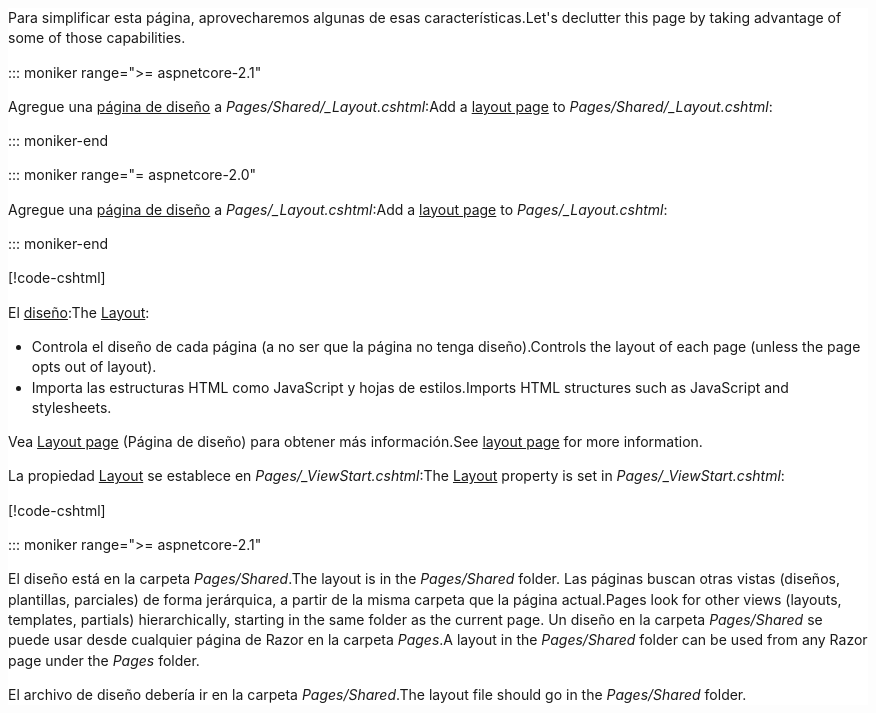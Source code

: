<span data-ttu-id="eb847-238">Para simplificar esta página, aprovecharemos algunas de esas características.</span><span class="sxs-lookup"><span data-stu-id="eb847-238">Let's declutter this page by taking advantage of some of those capabilities.</span></span>

::: moniker range=">= aspnetcore-2.1"

<span data-ttu-id="eb847-239">Agregue una [página de diseño](xref:mvc/views/layout) a *Pages/Shared/_Layout.cshtml*:</span><span class="sxs-lookup"><span data-stu-id="eb847-239">Add a [layout page](xref:mvc/views/layout) to *Pages/Shared/_Layout.cshtml*:</span></span>

::: moniker-end

::: moniker range="= aspnetcore-2.0"

<span data-ttu-id="eb847-240">Agregue una [página de diseño](xref:mvc/views/layout) a *Pages/_Layout.cshtml*:</span><span class="sxs-lookup"><span data-stu-id="eb847-240">Add a [layout page](xref:mvc/views/layout) to *Pages/_Layout.cshtml*:</span></span>

::: moniker-end

[!code-cshtml[](index/sample/RazorPagesContacts2/Pages/_LayoutSimple.cshtml)]

<span data-ttu-id="eb847-241">El [diseño](xref:mvc/views/layout):</span><span class="sxs-lookup"><span data-stu-id="eb847-241">The [Layout](xref:mvc/views/layout):</span></span>

* <span data-ttu-id="eb847-242">Controla el diseño de cada página (a no ser que la página no tenga diseño).</span><span class="sxs-lookup"><span data-stu-id="eb847-242">Controls the layout of each page (unless the page opts out of layout).</span></span>
* <span data-ttu-id="eb847-243">Importa las estructuras HTML como JavaScript y hojas de estilos.</span><span class="sxs-lookup"><span data-stu-id="eb847-243">Imports HTML structures such as JavaScript and stylesheets.</span></span>

<span data-ttu-id="eb847-244">Vea [Layout page](xref:mvc/views/layout) (Página de diseño) para obtener más información.</span><span class="sxs-lookup"><span data-stu-id="eb847-244">See [layout page](xref:mvc/views/layout) for more information.</span></span>

<span data-ttu-id="eb847-245">La propiedad [Layout](xref:mvc/views/layout#specifying-a-layout) se establece en *Pages/_ViewStart.cshtml*:</span><span class="sxs-lookup"><span data-stu-id="eb847-245">The [Layout](xref:mvc/views/layout#specifying-a-layout) property is set in *Pages/_ViewStart.cshtml*:</span></span>

[!code-cshtml[](index/sample/RazorPagesContacts2/Pages/_ViewStart.cshtml)]

::: moniker range=">= aspnetcore-2.1"

<span data-ttu-id="eb847-246">El diseño está en la carpeta *Pages/Shared*.</span><span class="sxs-lookup"><span data-stu-id="eb847-246">The layout is in the *Pages/Shared* folder.</span></span> <span data-ttu-id="eb847-247">Las páginas buscan otras vistas (diseños, plantillas, parciales) de forma jerárquica, a partir de la misma carpeta que la página actual.</span><span class="sxs-lookup"><span data-stu-id="eb847-247">Pages look for other views (layouts, templates, partials) hierarchically, starting in the same folder as the current page.</span></span> <span data-ttu-id="eb847-248">Un diseño en la carpeta *Pages/Shared* se puede usar desde cualquier página de Razor en la carpeta *Pages*.</span><span class="sxs-lookup"><span data-stu-id="eb847-248">A layout in the *Pages/Shared* folder can be used from any Razor page under the *Pages* folder.</span></span>

<span data-ttu-id="eb847-249">El archivo de diseño debería ir en la carpeta *Pages/Shared*.</span><span class="sxs-lookup"><span data-stu-id="eb847-249">The layout file should go in the *Pages/Shared* folder.</span></span>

● Directions for this task
Reply with one number, the count of lines in the data that contain "xref".

● Answer to this problem
5